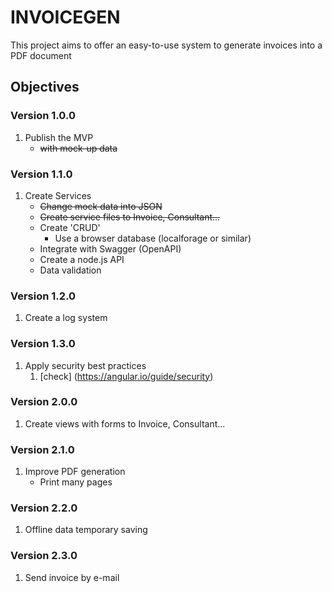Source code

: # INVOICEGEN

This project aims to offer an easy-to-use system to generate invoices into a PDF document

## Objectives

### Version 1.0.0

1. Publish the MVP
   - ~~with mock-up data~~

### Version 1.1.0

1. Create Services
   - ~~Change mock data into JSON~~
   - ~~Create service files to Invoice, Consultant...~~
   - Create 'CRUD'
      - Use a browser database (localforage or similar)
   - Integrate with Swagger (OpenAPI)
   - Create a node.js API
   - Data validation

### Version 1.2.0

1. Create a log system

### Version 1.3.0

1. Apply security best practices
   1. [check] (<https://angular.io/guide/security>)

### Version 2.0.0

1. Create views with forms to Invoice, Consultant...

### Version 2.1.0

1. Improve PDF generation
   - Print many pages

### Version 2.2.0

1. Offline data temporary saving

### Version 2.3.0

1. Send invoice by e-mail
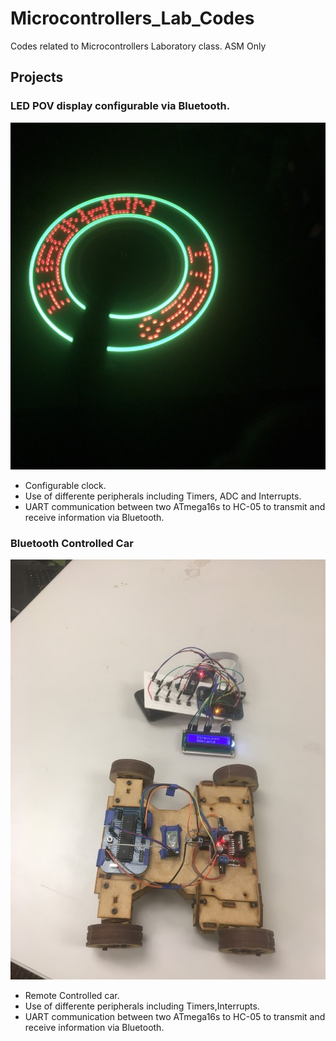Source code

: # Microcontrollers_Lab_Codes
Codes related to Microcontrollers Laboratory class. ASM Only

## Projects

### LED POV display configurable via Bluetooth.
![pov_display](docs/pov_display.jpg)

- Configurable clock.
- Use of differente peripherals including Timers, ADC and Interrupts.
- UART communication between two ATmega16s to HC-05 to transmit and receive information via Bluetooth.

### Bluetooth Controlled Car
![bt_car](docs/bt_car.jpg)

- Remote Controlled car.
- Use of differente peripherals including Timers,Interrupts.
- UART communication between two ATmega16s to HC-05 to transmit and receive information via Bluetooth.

**Exercise prompt**. Reproduce the records above exactly, leaving out every picture they contain.

**Written response**.
Source code

: # INVOICEGEN

This project aims to offer an easy-to-use system to generate invoices into a PDF document

## Objectives

### Version 1.0.0

1. Publish the MVP
   - ~~with mock-up data~~

### Version 1.1.0

1. Create Services
   - ~~Change mock data into JSON~~
   - ~~Create service files to Invoice, Consultant...~~
   - Create 'CRUD'
      - Use a browser database (localforage or similar)
   - Integrate with Swagger (OpenAPI)
   - Create a node.js API
   - Data validation

### Version 1.2.0

1. Create a log system

### Version 1.3.0

1. Apply security best practices
   1. [check] (<https://angular.io/guide/security>)

### Version 2.0.0

1. Create views with forms to Invoice, Consultant...

### Version 2.1.0

1. Improve PDF generation
   - Print many pages

### Version 2.2.0

1. Offline data temporary saving

### Version 2.3.0

1. Send invoice by e-mail
Source code

: # Microcontrollers_Lab_Codes
Codes related to Microcontrollers Laboratory class. ASM Only

## Projects

### LED POV display configurable via Bluetooth.
![pov_display](docs/pov_display.jpg)

- Configurable clock.
- Use of differente peripherals including Timers, ADC and Interrupts.
- UART communication between two ATmega16s to HC-05 to transmit and receive information via Bluetooth.

### Bluetooth Controlled Car
![bt_car](docs/bt_car.jpg)

- Remote Controlled car.
- Use of differente peripherals including Timers,Interrupts.
- UART communication between two ATmega16s to HC-05 to transmit and receive information via Bluetooth.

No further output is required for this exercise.